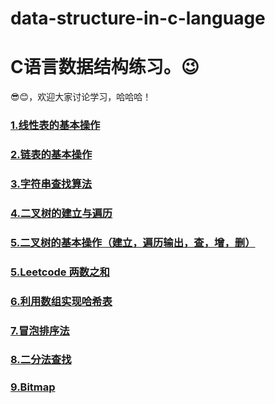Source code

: # data-structure-in-c-language
# C语言数据结构练习。😉   
😎😊，欢迎大家讨论学习，哈哈哈！  
### [1.线性表的基本操作](https://githubfast.com/SongZihui-sudo/data-structure-in-c-language/blob/main/Linear%20table.c)  
### [2.链表的基本操作](https://githubfast.com/SongZihui-sudo/data-structure-in-c-language/blob/main/Listed_list.c)  
### [3.字符串查找算法](https://githubfast.com/SongZihui-sudo/data-structure-in-c-language/blob/main/string.c)  
### [4.二叉树的建立与遍历](https://githubfast.com/SongZihui-sudo/data-structure-in-c-language/blob/main/tree.c)  
### [5.二叉树的基本操作（建立，遍历输出，查，增，删）](https://githubfast.com/SongZihui-sudo/data-structure-in-c-language/blob/main/Binary%20tree.c)  
### [5.Leetcode 两数之和](https://githubfast.com/SongZihui-sudo/data-structure-in-c-language/blob/main/twosum.c)  
### [6.利用数组实现哈希表](https://githubfast.com/SongZihui-sudo/data-structure-in-c-language/blob/main/hash.c)   
### [7.冒泡排序法](https://githubfast.com/SongZihui-sudo/data-structure-in-c-language/blob/main/buddding_method.c)  
### [8.二分法查找](https://githubfast.com/SongZihui-sudo/data-structure-in-c-language/blob/main/dichotomy.c)  
### [9.Bitmap](https://githubfast.com/SongZihui-sudo/data-structure-in-c-language/blob/main/Bitmap.c)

==============================

Except for the pictures, write the data out exactly.

Source code

: # data-structure-in-c-language
# C语言数据结构练习。😉   
😎😊，欢迎大家讨论学习，哈哈哈！  
### [1.线性表的基本操作](https://githubfast.com/SongZihui-sudo/data-structure-in-c-language/blob/main/Linear%20table.c)  
### [2.链表的基本操作](https://githubfast.com/SongZihui-sudo/data-structure-in-c-language/blob/main/Listed_list.c)  
### [3.字符串查找算法](https://githubfast.com/SongZihui-sudo/data-structure-in-c-language/blob/main/string.c)  
### [4.二叉树的建立与遍历](https://githubfast.com/SongZihui-sudo/data-structure-in-c-language/blob/main/tree.c)  
### [5.二叉树的基本操作（建立，遍历输出，查，增，删）](https://githubfast.com/SongZihui-sudo/data-structure-in-c-language/blob/main/Binary%20tree.c)  
### [5.Leetcode 两数之和](https://githubfast.com/SongZihui-sudo/data-structure-in-c-language/blob/main/twosum.c)  
### [6.利用数组实现哈希表](https://githubfast.com/SongZihui-sudo/data-structure-in-c-language/blob/main/hash.c)   
### [7.冒泡排序法](https://githubfast.com/SongZihui-sudo/data-structure-in-c-language/blob/main/buddding_method.c)  
### [8.二分法查找](https://githubfast.com/SongZihui-sudo/data-structure-in-c-language/blob/main/dichotomy.c)  
### [9.Bitmap](https://githubfast.com/SongZihui-sudo/data-structure-in-c-language/blob/main/Bitmap.c)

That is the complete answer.